Entscheidungsstichwort (Thema)
Zuschuß zum Mutterschaftsgeld bei mehreren Arbeitsverhältnissen
Leitsatz (redaktionell)
1. Der Zuschuß zum Mutterschaftsgeld nach § 14 Abs 1 MuSchG dient dazu, die Frau während der Schutzfristen insoweit wirtschaftlich abzusichern, wie ihr kalendertägliches Nettoarbeitsentgelt 25,-- DM übersteigt.
2.a. Übt die Frau neben einer hauptberuflichen noch eine Nebentätigkeit aus, so sind auch die Bezüge der Nebentätigkeit für die Berechnung des kalendertäglichen Arbeitsentgelts zu berücksichtigen. Der Zuschuß zwischen dem so ermittelten Nettoentgelt und dem Mutterschaftsgeld ist von den Arbeitgebern anteilig in dem Verhältnis zu zahlen, in dem die Nettobezüge zueinander stehen.

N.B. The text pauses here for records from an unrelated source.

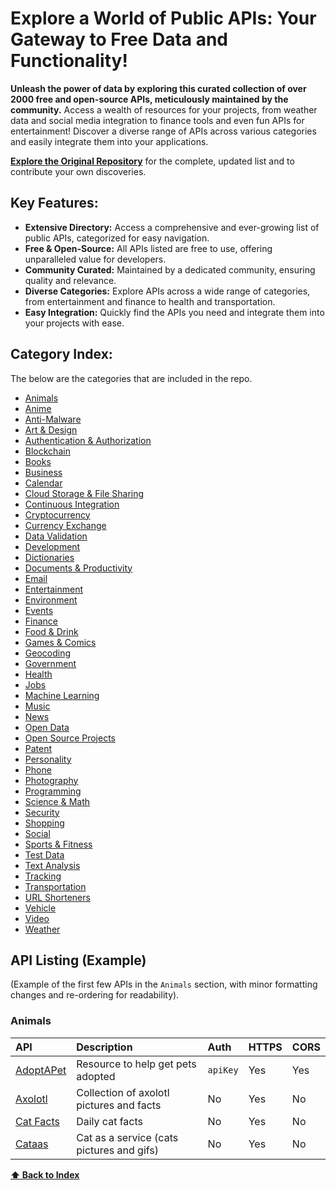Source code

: # Explore a World of Public APIs: Your Gateway to Free Data and Functionality!

**Unleash the power of data by exploring this curated collection of over 2000 free and open-source APIs, meticulously maintained by the community.** Access a wealth of resources for your projects, from weather data and social media integration to finance tools and even fun APIs for entertainment!  Discover a diverse range of APIs across various categories and easily integrate them into your applications.

**[Explore the Original Repository](https://github.com/public-apis/public-apis)** for the complete, updated list and to contribute your own discoveries.

## Key Features:

*   **Extensive Directory:** Access a comprehensive and ever-growing list of public APIs, categorized for easy navigation.
*   **Free & Open-Source:** All APIs listed are free to use, offering unparalleled value for developers.
*   **Community Curated:** Maintained by a dedicated community, ensuring quality and relevance.
*   **Diverse Categories:** Explore APIs across a wide range of categories, from entertainment and finance to health and transportation.
*   **Easy Integration:** Quickly find the APIs you need and integrate them into your projects with ease.

## Category Index:
The below are the categories that are included in the repo.

*   [Animals](#animals)
*   [Anime](#anime)
*   [Anti-Malware](#anti-malware)
*   [Art & Design](#art--design)
*   [Authentication & Authorization](#authentication--authorization)
*   [Blockchain](#blockchain)
*   [Books](#books)
*   [Business](#business)
*   [Calendar](#calendar)
*   [Cloud Storage & File Sharing](#cloud-storage--file-sharing)
*   [Continuous Integration](#continuous-integration)
*   [Cryptocurrency](#cryptocurrency)
*   [Currency Exchange](#currency-exchange)
*   [Data Validation](#data-validation)
*   [Development](#development)
*   [Dictionaries](#dictionaries)
*   [Documents & Productivity](#documents--productivity)
*   [Email](#email)
*   [Entertainment](#entertainment)
*   [Environment](#environment)
*   [Events](#events)
*   [Finance](#finance)
*   [Food & Drink](#food--drink)
*   [Games & Comics](#games--comics)
*   [Geocoding](#geocoding)
*   [Government](#government)
*   [Health](#health)
*   [Jobs](#jobs)
*   [Machine Learning](#machine-learning)
*   [Music](#music)
*   [News](#news)
*   [Open Data](#open-data)
*   [Open Source Projects](#open-source-projects)
*   [Patent](#patent)
*   [Personality](#personality)
*   [Phone](#phone)
*   [Photography](#photography)
*   [Programming](#programming)
*   [Science & Math](#science--math)
*   [Security](#security)
*   [Shopping](#shopping)
*   [Social](#social)
*   [Sports & Fitness](#sports--fitness)
*   [Test Data](#test-data)
*   [Text Analysis](#text-analysis)
*   [Tracking](#tracking)
*   [Transportation](#transportation)
*   [URL Shorteners](#url-shorteners)
*   [Vehicle](#vehicle)
*   [Video](#video)
*   [Weather](#weather)

## API Listing (Example)

(Example of the first few APIs in the `Animals` section, with minor formatting changes and re-ordering for readability).

### Animals

| API                    | Description                        | Auth     | HTTPS | CORS |
| :--------------------- | :--------------------------------- | :------- | :---- | :--- |
| [AdoptAPet](https://www.adoptapet.com/public/apis/pet_list.html) | Resource to help get pets adopted | `apiKey` | Yes   | Yes  |
| [Axolotl](https://theaxolotlapi.netlify.app/)          | Collection of axolotl pictures and facts | No       | Yes   | No   |
| [Cat Facts](https://alexwohlbruck.github.io/cat-facts/)  | Daily cat facts                      | No       | Yes   | No   |
| [Cataas](https://cataas.com/)       | Cat as a service (cats pictures and gifs)   | No       | Yes   | No   |

**[⬆ Back to Index](#index)**
<br >
<br >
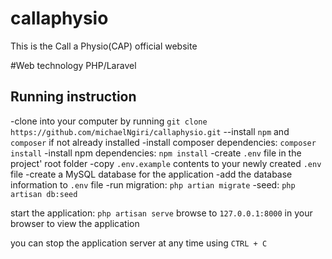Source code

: # callaphysio
This is the Call a Physio(CAP) official website

#Web technology
PHP/Laravel

## Running instruction
-clone into your computer by running `git clone https://github.com/michaelNgiri/callaphysio.git`
--install `npm` and `composer` if not already installed
-install composer dependencies: `composer install`
-install npm dependencies: `npm install`
-create `.env` file in the project' root folder
-copy `.env.example` contents to your newly created `.env` file
-create a MySQL database for the application
-add the database information to `.env` file
-run migration: `php artian migrate`
-seed: `php artisan db:seed`

start the application: `php artisan serve`
 browse to `127.0.0.1:8000` in your browser to view the application

you can stop the application server at any time using `CTRL + C`
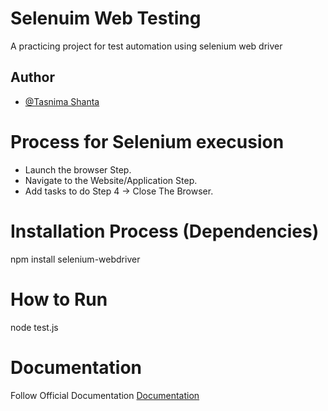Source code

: 
# Selenuim Web Testing
A practicing project for test automation using selenium web driver


## Author
- [@Tasnima Shanta](https://github.com/shantacse)


# Process for Selenium execusion
- Launch the browser Step.
- Navigate to the Website/Application Step.
- Add tasks to do Step 4 -> Close The Browser.

# Installation Process (Dependencies)
npm install selenium-webdriver

# How to Run
node test.js

# Documentation
Follow Official Documentation
[Documentation](https://www.selenium.dev/documentation/webdriver/)

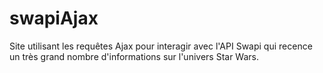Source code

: # swapiAjax

Site utilisant les requêtes Ajax pour interagir avec l'API Swapi qui recence un très grand nombre d'informations sur l'univers Star Wars.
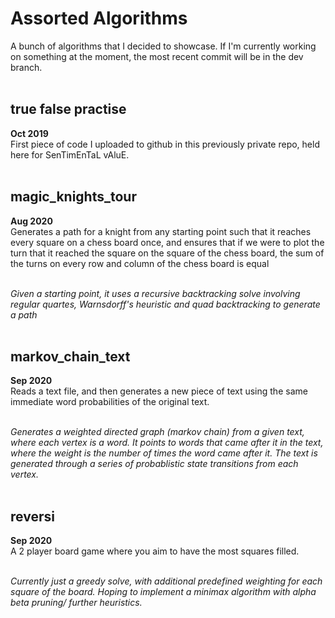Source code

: # Assorted Algorithms
A bunch of algorithms that I decided to showcase. If I'm currently working on something at the moment, the most recent commit will be in the dev branch.
<br><br>



<h2>true false practise</h2>
<b>Oct 2019</b></br>
First piece of code I uploaded to github in this previously private repo, held here for SenTimEnTaL vAluE.
<br><br>



<h2>magic_knights_tour</h2>
<b>Aug 2020</b></br>
Generates a path for a knight from any starting point such that it reaches every square on a chess board once, and ensures that if we were to plot the turn that it reached the square on the square of the chess board, the sum of the turns on every row and column of the chess board is equal
<br><br>

*Given a starting point, it uses a recursive backtracking solve involving regular quartes, Warnsdorff's heuristic and quad backtracking to generate a path*
<br><br>



<h2>markov_chain_text</h2>
<b>Sep 2020</b><br>
Reads a text file, and then generates a new piece of text using the same immediate word probabilities of the original text.
<br><br>

*Generates a weighted directed graph (markov chain) from a given text, where each vertex is a word. It points to words that came after it in the text, where the weight is the number of times the word came after it. The text is generated through a series of probablistic state transitions from each vertex.*
<br><br>



<h2>reversi</h2>
<b>Sep 2020</b><br>
A 2 player board game where you aim to have the most squares filled.
<br><br>

*Currently just a greedy solve, with additional predefined weighting for each square of the board. Hoping to implement a minimax algorithm with alpha beta pruning/ further heuristics.*
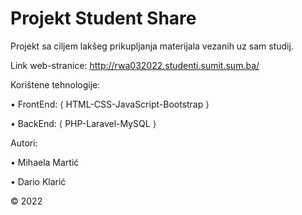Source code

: # Projekt Student Share
Projekt sa ciljem lakšeg prikupljanja materijala vezanih uz sam studij.

Link web-stranice: http://rwa032022.studenti.sumit.sum.ba/

Korištene tehnologije: 

• FrontEnd: ⟨ HTML-CSS-JavaScript-Bootstrap ⟩

• BackEnd: ⟨ PHP-Laravel-MySQL ⟩

Autori:

• Mihaela Martić

• Dario Klarić

© 2022 

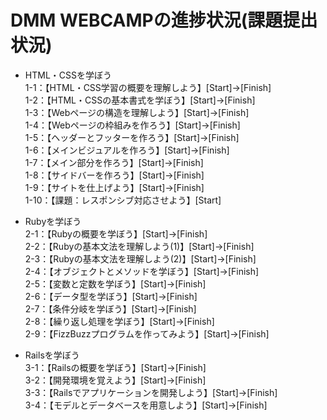 DMM WEBCAMPの進捗状況(課題提出状況)
=====

- HTML・CSSを学ぼう  
	1-1：【HTML・CSS学習の概要を理解しよう】[Start]→[Finish]  
	1-2：【HTML・CSSの基本書式を学ぼう】[Start]→[Finish]  
	1-3：【Webページの構造を理解しよう】[Start]→[Finish]  
	1-4：【Webページの枠組みを作ろう】[Start]→[Finish]  
	1-5：【ヘッダーとフッターを作ろう】[Start]→[Finish]  
	1-6：【メインビジュアルを作ろう】[Start]→[Finish]  
	1-7：【メイン部分を作ろう】[Start]→[Finish]  
	1-8：【サイドバーを作ろう】[Start]→[Finish]  
	1-9：【サイトを仕上げよう】[Start]→[Finish]  
	1-10：【課題：レスポンシブ対応させよう】[Start]  

- Rubyを学ぼう  
	2-1：【Rubyの概要を学ぼう】[Start]→[Finish]  
	2-2：【Rubyの基本文法を理解しよう(1)】[Start]→[Finish]  
	2-3：【Rubyの基本文法を理解しよう(2)】[Start]→[Finish]  
	2-4：【オブジェクトとメソッドを学ぼう】[Start]→[Finish]  
	2-5：【変数と定数を学ぼう】[Start]→[Finish]  
	2-6：【データ型を学ぼう】[Start]→[Finish]  
	2-7：【条件分岐を学ぼう】[Start]→[Finish]  
	2-8：【繰り返し処理を学ぼう】[Start]→[Finish]  
	2-9：【FizzBuzzプログラムを作ってみよう】[Start]→[Finish]  

- Railsを学ぼう  
	3-1：【Railsの概要を学ぼう】[Start]→[Finish]  
	3-2：【開発環境を覚えよう】[Start]→[Finish]  
	3-3：【Railsでアプリケーションを開発しよう】[Start]→[Finish]  
	3-4：【モデルとデータベースを用意しよう】[Start]→[Finish]  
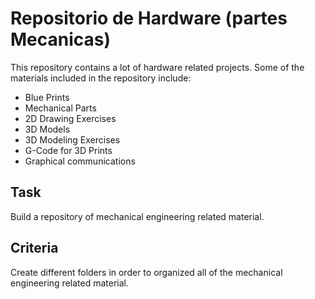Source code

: # Repositorio de Hardware (partes Mecanicas)
This repository contains a lot of hardware related projects. 
Some of the materials included in the repository include:
- Blue Prints
- Mechanical Parts
- 2D Drawing Exercises
- 3D Models
- 3D Modeling Exercises
- G-Code for 3D Prints
- Graphical communications

## Task
Build a repository of mechanical engineering related material.

## Criteria
Create different folders in order to organized all of the mechanical engineering related material. 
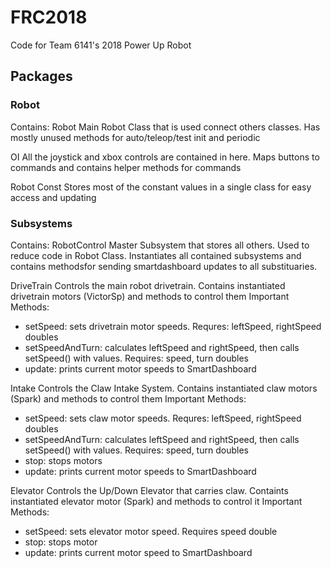 # FRC2018

Code for Team 6141's 2018 Power Up Robot

## Packages

### Robot
Contains:
Robot
    Main Robot Class that is used connect others classes. Has mostly unused methods for auto/teleop/test init and periodic

OI
    All the joystick and xbox controls are contained in here. Maps buttons to commands and contains helper methods for commands

Robot Const
    Stores most of the constant values in a single class for easy access and updating

### Subsystems
Contains:
RobotControl
    Master Subsystem that stores all others. Used to reduce code in Robot Class. Instantiates all contained subsystems and contains         methodsfor sending smartdashboard updates to all substituaries. 

DriveTrain
    Controls the main robot drivetrain. Contains instantiated drivetrain motors (VictorSp) and methods to control them
    Important Methods:
- setSpeed: sets drivetrain motor speeds. Requres: leftSpeed, rightSpeed doubles
- setSpeedAndTurn: calculates leftSpeed and rightSpeed, then calls setSpeed() with values. Requires: speed, turn doubles
- update: prints current motor speeds to SmartDashboard

Intake
    Controls the Claw Intake System. Contains instantiated claw motors (Spark) and methods to control them
    Important Methods:
- setSpeed: sets claw motor speeds. Requres: leftSpeed, rightSpeed doubles
- setSpeedAndTurn: calculates leftSpeed and rightSpeed, then calls setSpeed() with values. Requires: speed, turn doubles
- stop: stops motors
- update: prints current motor speeds to SmartDashboard

Elevator
    Controls the Up/Down Elevator that carries claw. Containts instantiated elevator motor (Spark) and methods to control it
    Important Methods:
- setSpeed: sets elevator motor speed. Requires speed double
- stop: stops motor
- update: prints current motor speed to SmartDashboard
        
  
  
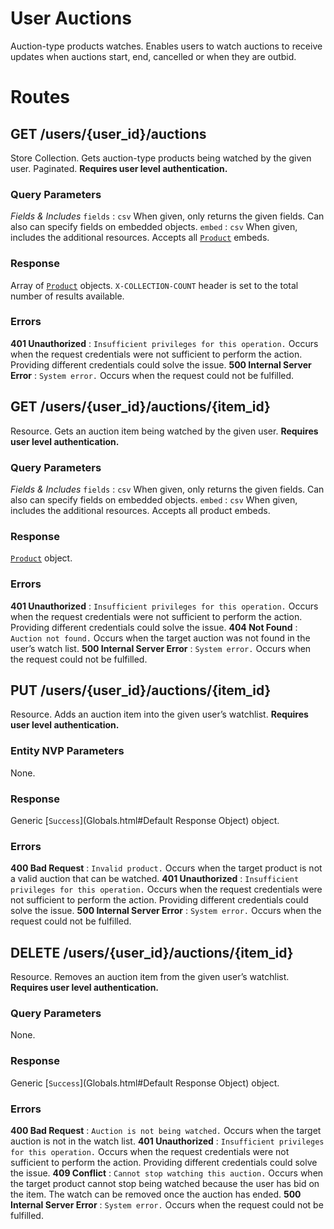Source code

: 
# User Auctions

Auction-type products watches. Enables users to watch auctions to receive updates when auctions start, end, cancelled or when they are outbid.

# Routes

## GET /users/{user_id}/auctions

Store Collection. Gets auction-type products being watched by the given user. Paginated. **Requires user level authentication.**

### Query Parameters

*Fields & Includes*
`fields`
:   `csv` When given, only returns the given fields. Can also can specify fields on embedded objects.
`embed`
:   `csv` When given, includes the additional resources. Accepts all [`Product`](Products.html#Product) embeds.



### Response

Array of [`Product`](Products.html#Product) objects.
`X-COLLECTION-COUNT` header is set to the total number of results available.

### Errors

**401 Unauthorized**
:   `Insufficient privileges for this operation.` Occurs when the request credentials were not sufficient to perform the action. Providing different credentials could solve the issue.
**500 Internal Server Error**
:   `System error.` Occurs when the request could not be fulfilled.


## GET /users/{user_id}/auctions/{item_id}

Resource. Gets an auction item being watched by the given user. **Requires user level authentication.**

### Query Parameters

*Fields & Includes*
`fields`
:   `csv` When given, only returns the given fields. Can also can specify fields on embedded objects. 
`embed`
:   `csv` When given, includes the additional resources. Accepts all product embeds. 



### Response

[`Product`](Products.html#Product) object.

### Errors

**401 Unauthorized**
:   `Insufficient privileges for this operation.` Occurs when the request credentials were not sufficient to perform the action. Providing different credentials could solve the issue.
**404 Not Found**
:   `Auction not found.` Occurs when the target auction was not found in the user’s watch list.
**500 Internal Server Error**
:   `System error.` Occurs when the request could not be fulfilled.



## PUT /users/{user_id}/auctions/{item_id}

Resource. Adds an auction item into the given user’s watchlist. **Requires user level authentication.**

### Entity NVP Parameters

None.

### Response

Generic [`Success`](Globals.html#Default Response Object) object.

### Errors

**400 Bad Request**
:   `Invalid product.` Occurs when the target product is not a valid auction that can be watched.
**401 Unauthorized**
:   `Insufficient privileges for this operation.` Occurs when the request credentials were not sufficient to perform the action. Providing different credentials could solve the issue.
**500 Internal Server Error**
:   `System error.` Occurs when the request could not be fulfilled.


## DELETE /users/{user_id}/auctions/{item_id}

Resource. Removes an auction item from the given user’s watchlist. **Requires user level authentication.**

### Query Parameters

None.

### Response

Generic [`Success`](Globals.html#Default Response Object) object.

### Errors

**400 Bad Request**
:   `Auction is not being watched.` Occurs when the target auction is not in the watch list.
**401 Unauthorized**
:   `Insufficient privileges for this operation.` Occurs when the request credentials were not sufficient to perform the action. Providing different credentials could solve the issue.
**409 Conflict**
:   `Cannot stop watching this auction.` Occurs when the target product cannot stop being watched because the user has bid on the item. The watch can be removed once the auction has ended.
**500 Internal Server Error**
:   `System error.` Occurs when the request could not be fulfilled.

b. Die Zuschußpflicht des Arbeitgebers der Nebentätigkeit entfällt nicht deshalb, weil die Nebentätigkeit versicherungsfrei ist.
Normenkette
MuSchG § 14 Abs. 1
Verfahrensgang
LAG Hamm (Entscheidung vom 16.10.1986; Aktenzeichen 9 Sa 922/86) |
ArbG Gelsenkirchen (Entscheidung vom 28.02.1986; Aktenzeichen 1 Ca 3852/85) |
Tatbestand
Die Parteien streiten darüber, ob der Beklagte verpflichtet ist, der Klägerin einen Zuschuß zum Mutterschaftsgeld zu zahlen.
Die Klägerin ist als Verwaltungsangestellte bei der Stadt G beschäftigt; sie erzielte aus dieser Tätigkeit im Jahre 1984 ein durchschnittliches Nettoeinkommen von 2.129,83 DM monatlich. Bei dem Beklagten arbeitet die Klägerin seit dem 1. Juni 1980 nebenberuflich als Kassiererin im Totalisatorbereich an durchschnittlich sieben Renntagen im Monat; in dieser Beschäftigung belief sich ihr Nettoverdienst auf 375,-- DM monatlich.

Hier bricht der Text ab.